WHAT THE TASK ASKS:
Look through the records and copy each line with the string "extension" in it.

○ ○ ○

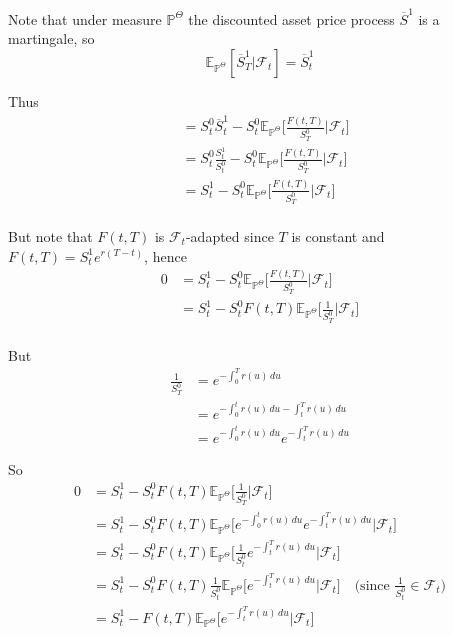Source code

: \documentclass[12pt]{article}
\begin{document}
Note that under measure $\mathbb P^\Theta$ the discounted asset price process $\overline{S}^1$ is a martingale, so
\begin{equation*}
	\mathbb E_{\mathbb P^\Theta}[\overline{S}^1_T | \mathcal F_t] = \overline{S}^1_t
\end{equation*}

Thus
\begin{align*}
	&= S^0_t\overline{S}^1_t - S^0_t\mathbb E_{\mathbb P^\Theta}\bigg[\frac{F(t,T)}{S^0_T} \Big| \mathcal F_t\bigg] \\
	&= S^0_t\frac{S^1_t}{S^0_t} - S^0_t\mathbb E_{\mathbb P^\Theta}\bigg[\frac{F(t,T)}{S^0_T} \Big| \mathcal F_t\bigg] \\
	&= S^1_t - S^0_t\mathbb E_{\mathbb P^\Theta}\bigg[\frac{F(t,T)}{S^0_T} \Big| \mathcal F_t\bigg] \\
\end{align*}

But note that $F(t,T)$ is $\mathcal F_t$-adapted since $T$ is constant and $F(t,T) = S^1_te^{r(T-t)}$, hence
\begin{align*}
	0 &= S^1_t - S^0_t\mathbb E_{\mathbb P^\Theta}\bigg[\frac{F(t,T)}{S^0_T} \Big| \mathcal F_t\bigg] \\
	&= S^1_t - S^0_tF(t,T)\mathbb E_{\mathbb P^\Theta}\bigg[\frac{1}{S^0_T} \Big| \mathcal F_t\bigg] \\
\end{align*}

But 
\begin{align*}
	\frac{1}{S^0_T} &= e^{-\int^T_0 r(u)\,du} \\
	&= e^{-\int^t_0 r(u)\,du - \int^T_t r(u)\,du} \\
	&= e^{-\int^t_0 r(u)\,du}e^{-\int^T_t r(u)\,du}
\end{align*}

So
\begin{align*}
	0 &= S^1_t - S^0_tF(t,T)\mathbb E_{\mathbb P^\Theta}\bigg[\frac{1}{S^0_T} \Big| \mathcal F_t\bigg] \\
	&= S^1_t - S^0_tF(t,T)\mathbb E_{\mathbb P^\Theta}\bigg[e^{-\int^t_0 r(u)\,du}e^{-\int^T_t r(u)\,du} \Big| \mathcal F_t\bigg] \\
	&= S^1_t - S^0_tF(t,T)\mathbb E_{\mathbb P^\Theta}\bigg[\frac{1}{S^0_t}e^{-\int^T_t r(u)\,du} \Big| \mathcal F_t\bigg] \\
	&= S^1_t - S^0_tF(t,T)\frac{1}{S^0_t}\mathbb E_{\mathbb P^\Theta}\bigg[e^{-\int^T_t r(u)\,du} \Big| \mathcal F_t\bigg] \quad \text{(since } \frac{1}{S^0_t}\in\mathcal F_t)\\
	&= S^1_t - F(t,T)\mathbb E_{\mathbb P^\Theta}\bigg[e^{-\int^T_t r(u)\,du} \Big| \mathcal F_t\bigg] \\
\end{align*}
\end{document}
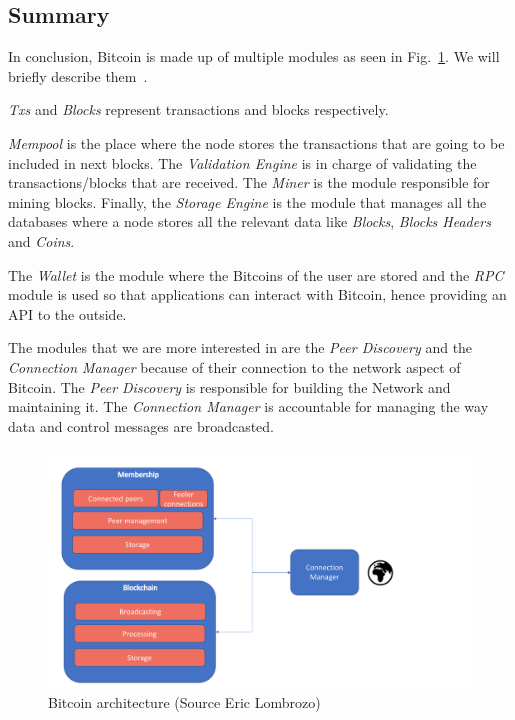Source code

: \subsection{Summary}
In conclusion, Bitcoin is made up of multiple modules as seen in  Fig.~\ref{fig:bitcoinoverview}. We will briefly describe them~\cite{bitcoinwiki}.

\textit{Txs} and \textit{Blocks} represent transactions and blocks respectively.

\textit{Mempool} is the place where the node stores the transactions that are going to be included in next blocks. The \textit{Validation Engine} is in charge of validating the transactions/blocks that are received. The \textit{Miner} is the module responsible for mining blocks. Finally, the \textit{Storage Engine} is the module that manages all the databases where a node stores all the relevant data like \textit{Blocks}, \textit{Blocks Headers} and \textit{Coins}.

The \textit{Wallet} is the module where the Bitcoins of the user are stored and the \textit{RPC} module is used so that applications can interact with Bitcoin, hence providing an API to the outside.

The modules that we are more interested in are the \textit{Peer Discovery} and the \textit{Connection Manager} because of their connection to the network aspect of Bitcoin. The \textit{Peer Discovery} is responsible for building the Network and maintaining it. The \textit{Connection Manager} is accountable for managing the way data and control messages are broadcasted.

\begin{figure}[h]
\centering
\includegraphics[scale=0.4]{figs/My-Bitcoin-Core-architecture}
\caption{Bitcoin architecture (Source Eric Lombrozo)}
\label{fig:bitcoinoverview}
\end{figure}

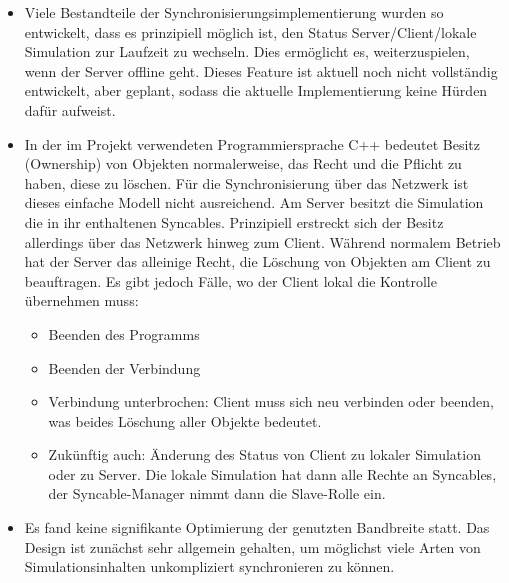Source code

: \begin{itemize}
\item Viele Bestandteile der Synchronisierungsimplementierung wurden so entwickelt, dass es prinzipiell möglich ist, den Status Server/Client/lokale Simulation zur Laufzeit zu wechseln. Dies ermöglicht es, weiterzuspielen, wenn der Server offline geht. Dieses Feature ist aktuell noch nicht vollständig entwickelt, aber geplant, sodass die aktuelle Implementierung keine Hürden dafür aufweist.
\item In der im Projekt verwendeten Programmiersprache C++ bedeutet Besitz (Ownership) von Objekten normalerweise, das Recht und die Pflicht zu haben, diese zu löschen. Für die Synchronisierung über das Netzwerk ist dieses einfache Modell nicht ausreichend. Am Server besitzt die Simulation die in ihr enthaltenen Syncables. Prinzipiell erstreckt sich der Besitz allerdings über das Netzwerk hinweg zum Client. Während normalem Betrieb hat der Server das alleinige Recht, die Löschung von Objekten am Client zu beauftragen. Es gibt jedoch Fälle, wo der Client lokal die Kontrolle übernehmen muss:
\begin{itemize}
\item Beenden des Programms
\item Beenden der Verbindung
\item Verbindung unterbrochen: Client muss sich neu verbinden oder beenden, was beides Löschung aller Objekte bedeutet.
\item Zukünftig auch: Änderung des Status von Client zu lokaler Simulation oder zu Server. Die lokale Simulation hat dann alle Rechte an Syncables, der Syncable-Manager nimmt dann die Slave-Rolle ein.
\end{itemize}
\item Es fand keine signifikante Optimierung der genutzten Bandbreite statt. Das Design ist zunächst sehr allgemein gehalten, um möglichst viele Arten von Simulationsinhalten unkompliziert synchronieren zu können. 
\end{itemize}




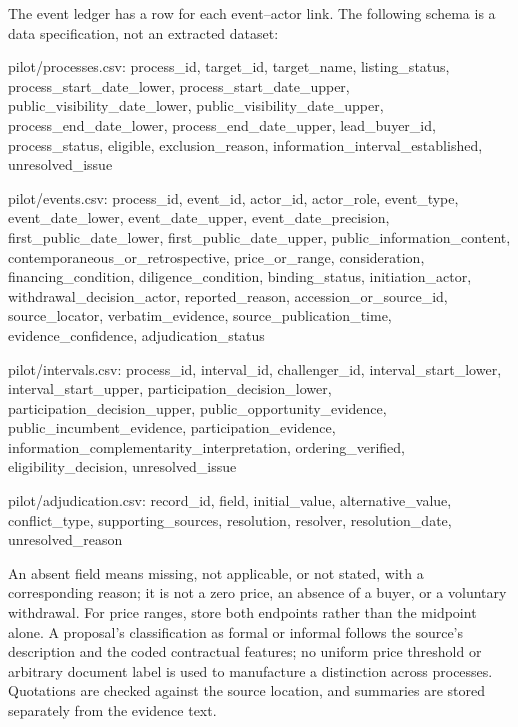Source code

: \documentclass[
  11pt,
]{article}
\newenvironment{Shaded}{}{}
\newcommand{\NormalTok}[1]{#1}
\begin{document}
The event ledger has a row for each event--actor link. The following
schema is a data specification, not an extracted dataset:

\begin{Shaded}
\begin{Highlighting}[]
\NormalTok{pilot/processes.csv:}
\NormalTok{process\_id, target\_id, target\_name, listing\_status,}
\NormalTok{process\_start\_date\_lower, process\_start\_date\_upper,}
\NormalTok{public\_visibility\_date\_lower, public\_visibility\_date\_upper,}
\NormalTok{process\_end\_date\_lower, process\_end\_date\_upper,}
\NormalTok{lead\_buyer\_id, process\_status, eligible, exclusion\_reason,}
\NormalTok{information\_interval\_established, unresolved\_issue}

\NormalTok{pilot/events.csv:}
\NormalTok{process\_id, event\_id, actor\_id, actor\_role, event\_type,}
\NormalTok{event\_date\_lower, event\_date\_upper, event\_date\_precision,}
\NormalTok{first\_public\_date\_lower, first\_public\_date\_upper,}
\NormalTok{public\_information\_content, contemporaneous\_or\_retrospective,}
\NormalTok{price\_or\_range, consideration, financing\_condition,}
\NormalTok{diligence\_condition, binding\_status, initiation\_actor,}
\NormalTok{withdrawal\_decision\_actor, reported\_reason,}
\NormalTok{accession\_or\_source\_id, source\_locator, verbatim\_evidence,}
\NormalTok{source\_publication\_time, evidence\_confidence, adjudication\_status}

\NormalTok{pilot/intervals.csv:}
\NormalTok{process\_id, interval\_id, challenger\_id,}
\NormalTok{interval\_start\_lower, interval\_start\_upper,}
\NormalTok{participation\_decision\_lower, participation\_decision\_upper,}
\NormalTok{public\_opportunity\_evidence, public\_incumbent\_evidence,}
\NormalTok{participation\_evidence, information\_complementarity\_interpretation,}
\NormalTok{ordering\_verified, eligibility\_decision, unresolved\_issue}

\NormalTok{pilot/adjudication.csv:}
\NormalTok{record\_id, field, initial\_value, alternative\_value,}
\NormalTok{conflict\_type, supporting\_sources, resolution, resolver,}
\NormalTok{resolution\_date, unresolved\_reason}
\end{Highlighting}
\end{Shaded}

An absent field means missing, not applicable, or not stated, with a
corresponding reason; it is not a zero price, an absence of a buyer, or
a voluntary withdrawal. For price ranges, store both endpoints rather
than the midpoint alone. A proposal's classification as formal or
informal follows the source's description and the coded contractual
features; no uniform price threshold or arbitrary document label is used
to manufacture a distinction across processes. Quotations are checked
against the source location, and summaries are stored separately from
the evidence text.
\end{document}
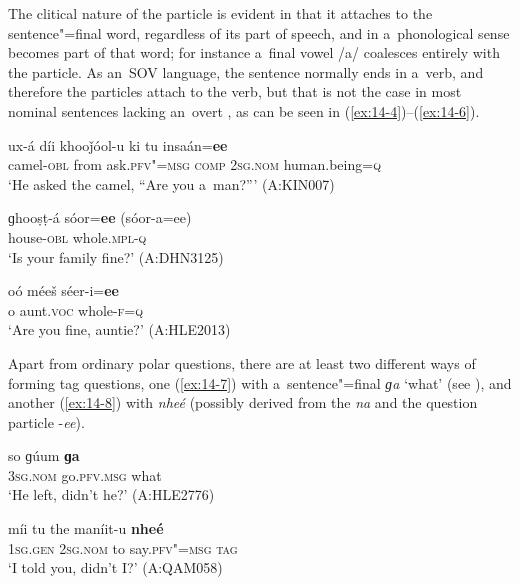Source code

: The clitical nature of the particle is evident in that it attaches to the sentence"=final word, regardless of its part of speech, and in a~phonological sense becomes part of that word; for instance a~final vowel /a/ coalesces entirely with the particle. As an~SOV language, the sentence normally ends in a~verb, and therefore the particles attach to the verb, but that is not the case in most nominal sentences lacking an~overt , as can be seen in (\ref{ex:14-4})--(\ref{ex:14-6}).

\begin{exe}
\ex
\label{ex:14-4}
\gll ux-á díi khooǰóol-u ki tu insaán=\textbf{ee} \\
camel-\textsc{obl} from ask.\textsc{pfv"=msg} \textsc{comp} \textsc{2sg.nom} human.being=\textsc{q} \\
\glt `He asked the camel, ``Are you a~man?''' (A:KIN007)

\ex
\label{ex:14-5}
\gll ɡhooṣṭ-á sóor=\textbf{ee} (sóor-a=ee) \\
house-\textsc{obl} whole.\textsc{mpl-q} \\
\glt `Is your family fine?' (A:DHN3125)

\ex
\label{ex:14-6}
\gll oó méeš séer-i=\textbf{ee} \\
o aunt.\textsc{voc} whole-\textsc{f=q} \\
\glt `Are you fine, auntie?' (A:HLE2013)
\end{exe}

Apart from ordinary polar questions, there are at least two different ways of forming tag questions, one (\ref{ex:14-7}) with a~sentence"=final \textit{ɡa} `what' (see ), and another (\ref{ex:14-8}) with \textit{nheé} (possibly derived from the  \textit{na} and the question particle -\textit{ee}).

\begin{exe}
\ex
\label{ex:14-7}
\gll so ɡúum \textbf{ɡa} \\
\textsc{3sg.nom} go.\textsc{pfv.msg} what \\
\glt `He left, didn't he?' (A:HLE2776)

\ex
\label{ex:14-8}
\gll míi tu the maníit-u \textbf{nheé} \\
\textsc{1sg.gen} \textsc{2sg.nom} to say.\textsc{pfv"=msg} \textsc{tag} \\
\glt `I told you, didn't I?' (A:QAM058)
\end{exe}

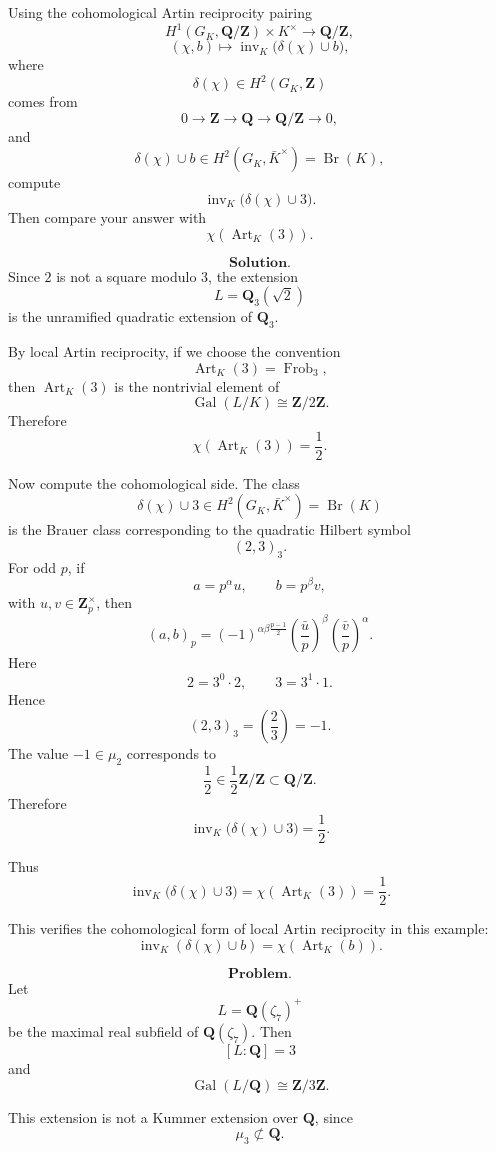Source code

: {Using the cohomological Artin reciprocity pairing
\[
H^1(G_K,\mathbf Q/\mathbf Z)\times K^\times
\longrightarrow \mathbf Q/\mathbf Z,
\]
\[
(\chi,b)\longmapsto
\operatorname{inv}_K\bigl(\delta(\chi)\cup b\bigr),
\]
where
\[
\delta(\chi)\in H^2(G_K,\mathbf Z)
\]
comes from
\[
0\to \mathbf Z\to \mathbf Q\to \mathbf Q/\mathbf Z\to 0,
\]
and
\[
\delta(\chi)\cup b\in
H^2(G_K,\bar K^\times)=\operatorname{Br}(K),
\]
compute
\[
\operatorname{inv}_K\bigl(\delta(\chi)\cup 3\bigr).
\]
Then compare your answer with
\[
\chi(\operatorname{Art}_K(3)).
\]

\[
\textbf{Solution.}
\]
Since \(2\) is not a square modulo \(3\), the extension
\[
L=\mathbf Q_3(\sqrt 2)
\]
is the unramified quadratic extension of \(\mathbf Q_3\).

By local Artin reciprocity, if we choose the convention
\[
\operatorname{Art}_K(3)=\operatorname{Frob}_3,
\]
then \(\operatorname{Art}_K(3)\) is the nontrivial element of
\[
\operatorname{Gal}(L/K)\cong \mathbf Z/2\mathbf Z.
\]
Therefore
\[
\chi(\operatorname{Art}_K(3))=\frac12.
\]

Now compute the cohomological side. The class
\[
\delta(\chi)\cup 3
\in H^2(G_K,\bar K^\times)
=
\operatorname{Br}(K)
\]
is the Brauer class corresponding to the quadratic Hilbert symbol
\[
(2,3)_3.
\]
For odd \(p\), if
\[
a=p^\alpha u,\qquad b=p^\beta v,
\]
with \(u,v\in \mathbf Z_p^\times\), then
\[
(a,b)_p
=
(-1)^{\alpha\beta\frac{p-1}{2}}
\left(\frac{\bar u}{p}\right)^\beta
\left(\frac{\bar v}{p}\right)^\alpha.
\]
Here
\[
2=3^0\cdot 2,\qquad 3=3^1\cdot 1.
\]
Hence
\[
(2,3)_3
=
\left(\frac{2}{3}\right)
=
-1.
\]
The value \(-1\in \mu_2\) corresponds to
\[
\frac12\in \frac12\mathbf Z/\mathbf Z
\subset \mathbf Q/\mathbf Z.
\]
Therefore
\[
\operatorname{inv}_K\bigl(\delta(\chi)\cup 3\bigr)
=
\frac12.
\]

Thus
\[
\boxed{
\operatorname{inv}_K\bigl(\delta(\chi)\cup 3\bigr)
=
\chi(\operatorname{Art}_K(3))
=
\frac12.
}
\]

This verifies the cohomological form of local Artin reciprocity in this example:
\[
\boxed{
\operatorname{inv}_K(\delta(\chi)\cup b)
=
\chi(\operatorname{Art}_K(b)).
}
\]


\[
\textbf{Problem.}
\]
Let
\[
L=\mathbf Q(\zeta_7)^+
\]
be the maximal real subfield of \(\mathbf Q(\zeta_7)\). Then
\[
[L:\mathbf Q]=3
\]
and
\[
\operatorname{Gal}(L/\mathbf Q)\cong \mathbf Z/3\mathbf Z.
\]

This extension is not a Kummer extension over \(\mathbf Q\), since
\[
\mu_3\not\subset \mathbf Q.
\]

}
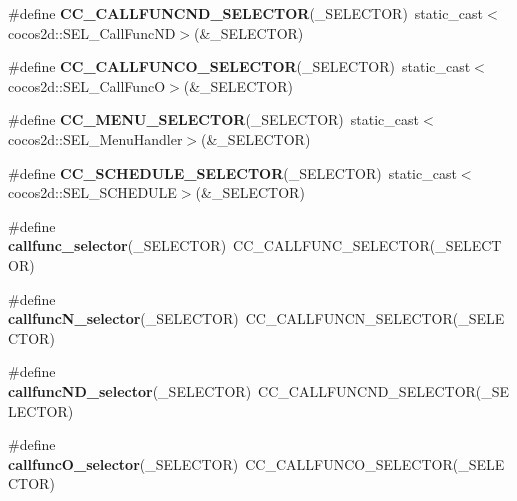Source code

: \begin{DoxyCompactItemize}
\#define {\bfseries C\+C\+\_\+\+C\+A\+L\+L\+F\+U\+N\+C\+N\+D\+\_\+\+S\+E\+L\+E\+C\+T\+OR}(\+\_\+\+S\+E\+L\+E\+C\+T\+OR)~static\+\_\+cast$<$cocos2d\+::\+S\+E\+L\+\_\+\+Call\+Func\+ND$>$(\&\+\_\+\+S\+E\+L\+E\+C\+T\+OR)
\item 
\mbox{\label{group__base_gacc358701e9f3c5b6629930a999f97eb8}} 
\#define {\bfseries C\+C\+\_\+\+C\+A\+L\+L\+F\+U\+N\+C\+O\+\_\+\+S\+E\+L\+E\+C\+T\+OR}(\+\_\+\+S\+E\+L\+E\+C\+T\+OR)~static\+\_\+cast$<$cocos2d\+::\+S\+E\+L\+\_\+\+Call\+FuncO$>$(\&\+\_\+\+S\+E\+L\+E\+C\+T\+OR)
\item 
\mbox{\label{group__base_gaf2d69346f4d31ab77732198a9ebe0f22}} 
\#define {\bfseries C\+C\+\_\+\+M\+E\+N\+U\+\_\+\+S\+E\+L\+E\+C\+T\+OR}(\+\_\+\+S\+E\+L\+E\+C\+T\+OR)~static\+\_\+cast$<$cocos2d\+::\+S\+E\+L\+\_\+\+Menu\+Handler$>$(\&\+\_\+\+S\+E\+L\+E\+C\+T\+OR)
\item 
\mbox{\label{group__base_ga364ba06f4b51d54fe45605b4cde10302}} 
\#define {\bfseries C\+C\+\_\+\+S\+C\+H\+E\+D\+U\+L\+E\+\_\+\+S\+E\+L\+E\+C\+T\+OR}(\+\_\+\+S\+E\+L\+E\+C\+T\+OR)~static\+\_\+cast$<$cocos2d\+::\+S\+E\+L\+\_\+\+S\+C\+H\+E\+D\+U\+LE$>$(\&\+\_\+\+S\+E\+L\+E\+C\+T\+OR)
\item 
\mbox{\label{group__base_gadbfffb29c6db99730b3725d392b5c6ce}} 
\#define {\bfseries callfunc\+\_\+selector}(\+\_\+\+S\+E\+L\+E\+C\+T\+OR)~C\+C\+\_\+\+C\+A\+L\+L\+F\+U\+N\+C\+\_\+\+S\+E\+L\+E\+C\+T\+OR(\+\_\+\+S\+E\+L\+E\+C\+T\+OR)
\item 
\mbox{\label{group__base_gaae5d36086e660775212ac58171e5b9c1}} 
\#define {\bfseries callfunc\+N\+\_\+selector}(\+\_\+\+S\+E\+L\+E\+C\+T\+OR)~C\+C\+\_\+\+C\+A\+L\+L\+F\+U\+N\+C\+N\+\_\+\+S\+E\+L\+E\+C\+T\+OR(\+\_\+\+S\+E\+L\+E\+C\+T\+OR)
\item 
\mbox{\label{group__base_gaf6e1b4d4334a7aa7950a17f361aaff80}} 
\#define {\bfseries callfunc\+N\+D\+\_\+selector}(\+\_\+\+S\+E\+L\+E\+C\+T\+OR)~C\+C\+\_\+\+C\+A\+L\+L\+F\+U\+N\+C\+N\+D\+\_\+\+S\+E\+L\+E\+C\+T\+OR(\+\_\+\+S\+E\+L\+E\+C\+T\+OR)
\item 
\mbox{\label{group__base_ga7b930d3a73de79074daa4523fa18df73}} 
\#define {\bfseries callfunc\+O\+\_\+selector}(\+\_\+\+S\+E\+L\+E\+C\+T\+OR)~C\+C\+\_\+\+C\+A\+L\+L\+F\+U\+N\+C\+O\+\_\+\+S\+E\+L\+E\+C\+T\+OR(\+\_\+\+S\+E\+L\+E\+C\+T\+OR)

\end{DoxyCompactItemize}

○ ○ ○

RESPONSE AREA:
Since \(2\) is not a square modulo \(3\), the extension
is the unramified quadratic extension of \(\mathbf Q_3\).
This extension is not a Kummer extension over \(\mathbf Q\), since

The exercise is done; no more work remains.